A ce moment précis je ne sais pas si c’est sérieux ou si c’est un trait de l’humour habituel de Claude .

– Alors, Docteur, mon âge est il un problème pour ce désir sans nom de maternité?

– Quel âge ?

– 45 ans ! (je m’aperçois en fait que je ne le savais pas pouvant lui en donner facilement dix de plus )

– Qu’en pensez vous Coco ? Il rit :  » Aime et fais ce qu’il te plait ! quand Madame veut, elle a ! Alors un de plus ou pas !

– Un de plus ?

– On a quand même Pepito et Gaîa!

– Arrête toi, je te parle d’un enfant, un vrai un bébé d’ amour qui te ressemblera, qui aura tes beaux yeux bleus et qui sera gentil comme toi.

– oui mais peut être des jambes en x et un cerveau de poulet ..

– T’inquiète pas mon chéri, il sera le plus beau bébé du monde.

Cette scène devant moi me trouble: un amour si grand entre deux êtres et une folie d’avoir un enfant en étant handicapés comme eux ! Ils me demandent mon avis et, moi simple généraliste, je dois donner une réponse : oui, non, feu vert, feu rouge.

Ai-je le droit de dire que c’est inconscient, qu’il faut penser à l’enfant, à son avenir, aux moqueries de l’univers scolaire?

Et pourtant je suis sûr qu’il sera un être adoré, protégé. Combien de bambins ont des parents « normaux » qui agissent en monstres, en égoïstes. Ils ne donnent pas le dixième du potentiel d’amour que les deux Claude pourraient donner.

Je n’ai pas eu besoin de traduire ma pensée, Claude l’a comprise.  » Je sais, on est des vieux maboules, moi j’ai la tête, lui a des pauvres jambes mais on a quelque chose que d’autres n’auront jamais : on a du coeur et on s’aime.

J’ai tout fait pour les aider.
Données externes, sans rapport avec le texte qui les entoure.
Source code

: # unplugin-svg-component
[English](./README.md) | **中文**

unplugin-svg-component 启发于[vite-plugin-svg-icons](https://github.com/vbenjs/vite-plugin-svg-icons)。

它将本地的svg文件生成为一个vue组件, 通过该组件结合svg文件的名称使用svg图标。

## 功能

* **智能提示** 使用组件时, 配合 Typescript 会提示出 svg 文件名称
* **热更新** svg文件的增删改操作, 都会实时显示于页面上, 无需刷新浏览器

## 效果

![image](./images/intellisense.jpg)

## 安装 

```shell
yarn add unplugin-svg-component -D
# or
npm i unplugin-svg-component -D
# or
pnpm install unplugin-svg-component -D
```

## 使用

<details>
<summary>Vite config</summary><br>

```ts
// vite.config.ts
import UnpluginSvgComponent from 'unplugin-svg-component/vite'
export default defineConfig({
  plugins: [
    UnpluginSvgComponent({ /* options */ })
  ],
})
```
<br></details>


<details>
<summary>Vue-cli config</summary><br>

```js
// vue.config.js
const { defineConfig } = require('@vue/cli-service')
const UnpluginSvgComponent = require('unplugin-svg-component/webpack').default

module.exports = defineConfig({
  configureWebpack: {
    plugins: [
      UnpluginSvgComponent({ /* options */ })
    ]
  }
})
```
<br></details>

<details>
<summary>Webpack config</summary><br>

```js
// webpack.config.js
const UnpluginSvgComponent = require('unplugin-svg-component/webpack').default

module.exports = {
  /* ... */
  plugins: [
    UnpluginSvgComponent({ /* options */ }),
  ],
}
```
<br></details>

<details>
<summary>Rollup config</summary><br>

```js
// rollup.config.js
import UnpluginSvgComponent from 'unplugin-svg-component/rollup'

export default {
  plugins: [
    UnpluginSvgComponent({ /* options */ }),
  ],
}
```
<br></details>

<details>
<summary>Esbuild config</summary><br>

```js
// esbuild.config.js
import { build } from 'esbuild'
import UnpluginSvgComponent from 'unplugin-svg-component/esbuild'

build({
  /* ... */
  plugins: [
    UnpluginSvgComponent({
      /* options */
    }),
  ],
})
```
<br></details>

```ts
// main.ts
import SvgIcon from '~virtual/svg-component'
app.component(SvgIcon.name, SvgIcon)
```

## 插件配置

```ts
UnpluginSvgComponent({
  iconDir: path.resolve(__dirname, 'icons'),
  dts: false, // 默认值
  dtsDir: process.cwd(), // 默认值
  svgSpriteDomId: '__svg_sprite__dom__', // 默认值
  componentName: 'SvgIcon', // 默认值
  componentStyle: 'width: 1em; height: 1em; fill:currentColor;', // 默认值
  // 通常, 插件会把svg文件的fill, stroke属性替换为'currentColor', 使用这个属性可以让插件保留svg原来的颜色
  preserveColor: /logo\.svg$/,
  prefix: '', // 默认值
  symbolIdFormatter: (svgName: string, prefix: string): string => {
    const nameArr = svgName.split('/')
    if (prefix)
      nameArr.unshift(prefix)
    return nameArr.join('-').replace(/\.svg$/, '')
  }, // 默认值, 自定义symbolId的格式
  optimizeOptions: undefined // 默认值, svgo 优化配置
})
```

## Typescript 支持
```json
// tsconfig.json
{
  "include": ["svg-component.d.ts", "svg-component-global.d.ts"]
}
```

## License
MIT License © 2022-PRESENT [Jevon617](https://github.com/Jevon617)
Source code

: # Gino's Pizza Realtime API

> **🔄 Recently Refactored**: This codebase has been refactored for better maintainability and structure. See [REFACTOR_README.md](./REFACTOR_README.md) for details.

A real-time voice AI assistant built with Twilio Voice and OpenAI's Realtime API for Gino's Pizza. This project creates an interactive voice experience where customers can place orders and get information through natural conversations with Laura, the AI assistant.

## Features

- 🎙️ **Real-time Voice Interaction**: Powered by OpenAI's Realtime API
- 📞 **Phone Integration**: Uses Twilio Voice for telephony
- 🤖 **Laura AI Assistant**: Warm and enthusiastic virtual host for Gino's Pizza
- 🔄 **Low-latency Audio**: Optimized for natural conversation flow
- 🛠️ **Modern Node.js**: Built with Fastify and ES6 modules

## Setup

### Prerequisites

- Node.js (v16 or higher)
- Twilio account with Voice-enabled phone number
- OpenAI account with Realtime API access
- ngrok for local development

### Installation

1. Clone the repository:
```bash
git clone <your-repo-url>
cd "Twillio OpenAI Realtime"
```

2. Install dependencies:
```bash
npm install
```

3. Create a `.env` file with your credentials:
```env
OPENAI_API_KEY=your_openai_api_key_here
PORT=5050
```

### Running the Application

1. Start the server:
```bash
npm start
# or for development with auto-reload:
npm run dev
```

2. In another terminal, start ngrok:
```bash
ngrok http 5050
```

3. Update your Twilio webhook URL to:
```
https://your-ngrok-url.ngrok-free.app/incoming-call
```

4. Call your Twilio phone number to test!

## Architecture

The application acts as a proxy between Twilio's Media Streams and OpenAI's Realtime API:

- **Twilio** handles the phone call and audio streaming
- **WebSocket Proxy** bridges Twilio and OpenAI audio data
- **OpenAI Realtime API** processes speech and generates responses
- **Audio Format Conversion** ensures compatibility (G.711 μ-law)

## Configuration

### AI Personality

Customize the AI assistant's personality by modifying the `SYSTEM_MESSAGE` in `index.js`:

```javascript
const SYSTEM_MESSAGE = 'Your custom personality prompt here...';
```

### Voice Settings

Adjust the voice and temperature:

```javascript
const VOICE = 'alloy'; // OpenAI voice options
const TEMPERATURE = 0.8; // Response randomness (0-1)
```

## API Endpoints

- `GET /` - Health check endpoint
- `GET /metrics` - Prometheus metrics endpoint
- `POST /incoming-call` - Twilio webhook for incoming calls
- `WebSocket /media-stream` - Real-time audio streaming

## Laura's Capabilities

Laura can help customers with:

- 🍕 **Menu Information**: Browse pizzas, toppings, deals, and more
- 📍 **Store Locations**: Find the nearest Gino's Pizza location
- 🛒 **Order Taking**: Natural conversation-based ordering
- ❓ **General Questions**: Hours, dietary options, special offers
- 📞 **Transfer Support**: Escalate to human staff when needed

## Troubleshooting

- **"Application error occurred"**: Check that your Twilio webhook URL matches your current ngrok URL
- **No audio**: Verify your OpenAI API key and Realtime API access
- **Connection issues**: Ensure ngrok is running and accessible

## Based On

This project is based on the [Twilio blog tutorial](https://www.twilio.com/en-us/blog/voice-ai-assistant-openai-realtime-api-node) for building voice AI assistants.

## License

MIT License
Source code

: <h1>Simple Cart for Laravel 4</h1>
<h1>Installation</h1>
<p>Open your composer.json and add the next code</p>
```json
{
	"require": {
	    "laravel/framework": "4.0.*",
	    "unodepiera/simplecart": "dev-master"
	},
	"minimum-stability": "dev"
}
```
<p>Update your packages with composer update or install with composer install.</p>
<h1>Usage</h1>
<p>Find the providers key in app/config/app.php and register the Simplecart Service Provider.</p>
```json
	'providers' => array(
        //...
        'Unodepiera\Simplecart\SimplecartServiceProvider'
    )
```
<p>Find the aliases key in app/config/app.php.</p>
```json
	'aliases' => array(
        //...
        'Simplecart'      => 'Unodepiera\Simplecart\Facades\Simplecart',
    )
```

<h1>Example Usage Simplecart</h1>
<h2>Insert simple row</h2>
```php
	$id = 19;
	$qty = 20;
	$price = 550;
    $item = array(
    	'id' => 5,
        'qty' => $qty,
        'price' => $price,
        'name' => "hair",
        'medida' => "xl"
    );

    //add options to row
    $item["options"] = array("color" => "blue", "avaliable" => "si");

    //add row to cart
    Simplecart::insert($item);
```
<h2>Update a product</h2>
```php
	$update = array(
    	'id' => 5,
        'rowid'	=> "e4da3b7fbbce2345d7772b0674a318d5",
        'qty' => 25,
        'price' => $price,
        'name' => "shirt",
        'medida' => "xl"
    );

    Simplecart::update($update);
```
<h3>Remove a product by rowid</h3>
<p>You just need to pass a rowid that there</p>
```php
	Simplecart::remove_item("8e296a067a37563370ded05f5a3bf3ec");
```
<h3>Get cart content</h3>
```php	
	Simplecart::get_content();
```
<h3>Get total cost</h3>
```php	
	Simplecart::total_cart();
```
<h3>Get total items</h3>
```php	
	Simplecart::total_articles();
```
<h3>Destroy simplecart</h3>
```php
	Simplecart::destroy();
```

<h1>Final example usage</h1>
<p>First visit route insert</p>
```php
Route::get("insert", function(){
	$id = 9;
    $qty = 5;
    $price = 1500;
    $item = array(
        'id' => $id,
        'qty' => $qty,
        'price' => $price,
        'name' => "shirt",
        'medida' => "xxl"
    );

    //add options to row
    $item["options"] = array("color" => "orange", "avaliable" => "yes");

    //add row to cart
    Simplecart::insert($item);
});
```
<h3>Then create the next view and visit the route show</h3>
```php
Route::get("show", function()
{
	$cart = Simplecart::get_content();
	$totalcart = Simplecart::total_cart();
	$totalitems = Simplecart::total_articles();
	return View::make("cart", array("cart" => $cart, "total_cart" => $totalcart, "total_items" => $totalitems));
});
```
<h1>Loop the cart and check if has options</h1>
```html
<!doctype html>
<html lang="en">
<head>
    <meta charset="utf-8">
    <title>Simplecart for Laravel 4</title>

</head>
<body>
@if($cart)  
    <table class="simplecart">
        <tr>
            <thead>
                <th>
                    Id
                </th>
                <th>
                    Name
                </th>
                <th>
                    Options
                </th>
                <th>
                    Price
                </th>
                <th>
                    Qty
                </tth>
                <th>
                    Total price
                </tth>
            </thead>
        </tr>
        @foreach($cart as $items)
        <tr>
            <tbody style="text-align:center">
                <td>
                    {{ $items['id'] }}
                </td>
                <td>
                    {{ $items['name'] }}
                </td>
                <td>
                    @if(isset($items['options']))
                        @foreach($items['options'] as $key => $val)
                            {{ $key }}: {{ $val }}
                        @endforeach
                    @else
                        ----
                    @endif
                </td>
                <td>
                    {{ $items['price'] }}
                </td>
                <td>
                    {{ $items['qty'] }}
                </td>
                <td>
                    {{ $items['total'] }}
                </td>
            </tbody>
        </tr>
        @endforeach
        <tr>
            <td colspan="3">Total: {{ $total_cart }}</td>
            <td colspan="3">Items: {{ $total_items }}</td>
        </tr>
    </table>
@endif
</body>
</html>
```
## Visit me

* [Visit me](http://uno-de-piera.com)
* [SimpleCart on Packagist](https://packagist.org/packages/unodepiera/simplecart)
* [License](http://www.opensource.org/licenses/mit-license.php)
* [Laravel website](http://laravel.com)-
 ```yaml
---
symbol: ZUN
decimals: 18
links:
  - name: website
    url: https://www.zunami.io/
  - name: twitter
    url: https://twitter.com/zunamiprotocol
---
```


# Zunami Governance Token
Ils ont passé des heures et des heures en consultations de fécondation in vitro, en dossier d’adoption. Ils n’ont jamais eu d’enfant mais, pendant ces années de quête de bonheur maternel, ils n’ont pas vu qu’ils étaient différents.

Aujourd’hui, ils vont bien, clopin-clopant, ils promènent Thimbou, leur nouveau Labrador.